- [Task instructions]:
The lines to copy are those with "Styling" in them. Pull each one from the entries below.

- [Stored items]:
■ ■ ■ ■ ■ ■ ■
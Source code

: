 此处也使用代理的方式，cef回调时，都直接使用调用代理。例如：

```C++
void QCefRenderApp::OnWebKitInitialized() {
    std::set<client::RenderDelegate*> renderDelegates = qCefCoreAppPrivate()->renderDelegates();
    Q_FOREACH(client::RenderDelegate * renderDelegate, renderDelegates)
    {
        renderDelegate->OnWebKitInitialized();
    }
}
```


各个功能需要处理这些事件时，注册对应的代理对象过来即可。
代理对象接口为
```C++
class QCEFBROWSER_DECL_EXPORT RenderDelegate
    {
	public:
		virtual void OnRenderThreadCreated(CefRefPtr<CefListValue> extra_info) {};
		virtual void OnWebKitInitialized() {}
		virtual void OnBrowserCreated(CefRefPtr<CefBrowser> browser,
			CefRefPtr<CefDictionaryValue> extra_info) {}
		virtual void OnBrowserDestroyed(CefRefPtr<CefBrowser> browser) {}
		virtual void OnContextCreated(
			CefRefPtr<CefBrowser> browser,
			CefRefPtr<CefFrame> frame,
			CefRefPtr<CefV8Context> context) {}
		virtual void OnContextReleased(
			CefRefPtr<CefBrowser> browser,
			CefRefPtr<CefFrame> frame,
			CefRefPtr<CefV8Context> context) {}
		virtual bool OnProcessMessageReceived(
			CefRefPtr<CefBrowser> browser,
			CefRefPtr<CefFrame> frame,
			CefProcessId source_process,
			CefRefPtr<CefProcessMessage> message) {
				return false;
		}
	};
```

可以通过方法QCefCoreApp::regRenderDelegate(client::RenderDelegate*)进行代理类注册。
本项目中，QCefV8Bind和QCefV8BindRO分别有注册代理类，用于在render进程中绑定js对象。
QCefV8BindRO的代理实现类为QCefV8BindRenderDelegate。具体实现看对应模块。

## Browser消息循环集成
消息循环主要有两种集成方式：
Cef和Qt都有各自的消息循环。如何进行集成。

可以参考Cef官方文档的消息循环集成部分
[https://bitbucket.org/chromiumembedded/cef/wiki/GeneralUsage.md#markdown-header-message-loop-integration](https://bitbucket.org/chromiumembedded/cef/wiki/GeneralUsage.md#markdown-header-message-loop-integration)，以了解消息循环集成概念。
■ ■ ■ ■ ■ ■ ■
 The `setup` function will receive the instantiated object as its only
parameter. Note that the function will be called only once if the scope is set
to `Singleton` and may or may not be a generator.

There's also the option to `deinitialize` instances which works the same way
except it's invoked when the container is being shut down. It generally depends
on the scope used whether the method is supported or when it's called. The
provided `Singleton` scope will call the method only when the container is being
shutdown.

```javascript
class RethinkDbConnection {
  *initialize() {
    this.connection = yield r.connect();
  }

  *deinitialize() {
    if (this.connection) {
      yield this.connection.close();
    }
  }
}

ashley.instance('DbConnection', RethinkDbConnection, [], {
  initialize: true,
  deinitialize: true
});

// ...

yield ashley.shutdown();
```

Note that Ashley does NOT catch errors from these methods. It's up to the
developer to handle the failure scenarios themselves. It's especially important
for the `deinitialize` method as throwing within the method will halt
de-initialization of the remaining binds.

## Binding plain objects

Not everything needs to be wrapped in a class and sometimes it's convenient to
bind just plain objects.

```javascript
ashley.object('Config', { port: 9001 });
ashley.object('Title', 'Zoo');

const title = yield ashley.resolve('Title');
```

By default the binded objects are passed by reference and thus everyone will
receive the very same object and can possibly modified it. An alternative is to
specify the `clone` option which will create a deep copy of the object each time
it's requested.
■ ■ ■ ■ ■ ■ ■
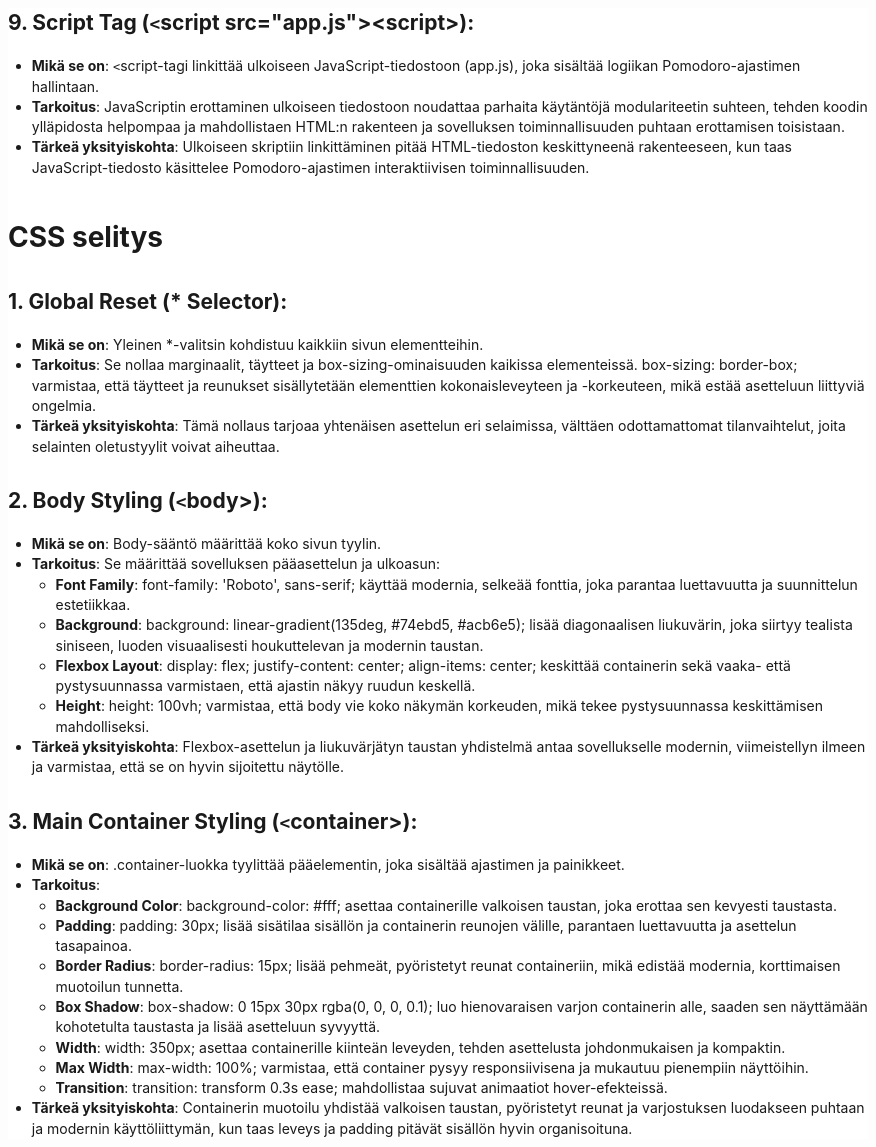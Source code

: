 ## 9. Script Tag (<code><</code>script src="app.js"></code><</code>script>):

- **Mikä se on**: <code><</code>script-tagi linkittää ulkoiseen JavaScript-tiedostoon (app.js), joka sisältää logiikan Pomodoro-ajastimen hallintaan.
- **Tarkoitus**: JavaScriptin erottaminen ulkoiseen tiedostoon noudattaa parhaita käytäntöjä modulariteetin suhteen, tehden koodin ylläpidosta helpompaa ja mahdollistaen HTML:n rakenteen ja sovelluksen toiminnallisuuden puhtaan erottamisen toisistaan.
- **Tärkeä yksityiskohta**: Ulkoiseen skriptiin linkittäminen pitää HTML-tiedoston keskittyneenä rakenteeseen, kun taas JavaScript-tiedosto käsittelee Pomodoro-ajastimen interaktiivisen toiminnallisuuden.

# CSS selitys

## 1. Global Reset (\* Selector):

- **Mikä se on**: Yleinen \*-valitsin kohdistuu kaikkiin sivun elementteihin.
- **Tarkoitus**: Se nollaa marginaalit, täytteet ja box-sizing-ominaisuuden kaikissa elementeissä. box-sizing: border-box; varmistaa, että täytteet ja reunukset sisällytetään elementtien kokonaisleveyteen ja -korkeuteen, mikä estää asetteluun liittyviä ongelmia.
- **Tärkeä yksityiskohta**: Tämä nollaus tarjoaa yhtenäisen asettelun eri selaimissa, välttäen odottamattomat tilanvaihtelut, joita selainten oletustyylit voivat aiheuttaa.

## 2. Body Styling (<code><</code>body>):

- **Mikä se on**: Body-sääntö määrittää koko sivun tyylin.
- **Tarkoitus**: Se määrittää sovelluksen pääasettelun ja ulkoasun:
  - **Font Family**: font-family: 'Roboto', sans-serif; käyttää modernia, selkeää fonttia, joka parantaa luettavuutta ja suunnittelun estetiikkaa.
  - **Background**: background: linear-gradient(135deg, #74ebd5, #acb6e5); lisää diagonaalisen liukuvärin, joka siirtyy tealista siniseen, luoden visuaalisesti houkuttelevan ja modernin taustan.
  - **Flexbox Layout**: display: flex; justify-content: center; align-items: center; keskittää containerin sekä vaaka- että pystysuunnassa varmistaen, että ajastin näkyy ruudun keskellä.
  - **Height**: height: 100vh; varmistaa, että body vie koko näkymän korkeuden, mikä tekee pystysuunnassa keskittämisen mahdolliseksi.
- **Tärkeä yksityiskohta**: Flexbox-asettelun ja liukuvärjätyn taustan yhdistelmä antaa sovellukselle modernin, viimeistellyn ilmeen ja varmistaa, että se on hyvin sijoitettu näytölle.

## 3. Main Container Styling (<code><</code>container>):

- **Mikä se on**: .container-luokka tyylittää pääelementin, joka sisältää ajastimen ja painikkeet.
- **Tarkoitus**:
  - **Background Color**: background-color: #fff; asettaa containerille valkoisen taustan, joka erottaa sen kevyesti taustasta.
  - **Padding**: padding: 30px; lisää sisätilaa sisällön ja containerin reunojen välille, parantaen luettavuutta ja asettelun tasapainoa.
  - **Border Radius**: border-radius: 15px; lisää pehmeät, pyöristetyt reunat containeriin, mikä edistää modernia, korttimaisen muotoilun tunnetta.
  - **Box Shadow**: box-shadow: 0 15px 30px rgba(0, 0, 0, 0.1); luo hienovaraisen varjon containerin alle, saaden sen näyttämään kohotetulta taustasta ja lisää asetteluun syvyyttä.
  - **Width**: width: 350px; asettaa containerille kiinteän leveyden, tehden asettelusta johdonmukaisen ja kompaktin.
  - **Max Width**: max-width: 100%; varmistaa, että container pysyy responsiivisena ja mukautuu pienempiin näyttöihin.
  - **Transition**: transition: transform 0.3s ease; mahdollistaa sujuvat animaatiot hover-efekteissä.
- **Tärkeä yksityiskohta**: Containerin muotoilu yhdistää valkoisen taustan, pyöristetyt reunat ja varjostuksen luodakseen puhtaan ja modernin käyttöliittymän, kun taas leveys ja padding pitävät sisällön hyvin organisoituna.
■ ■ ■ ■ ■ ■ ■
- [Written answer]:
## 2. Body Styling (<code><</code>body>):
## 3. Main Container Styling (<code><</code>container>):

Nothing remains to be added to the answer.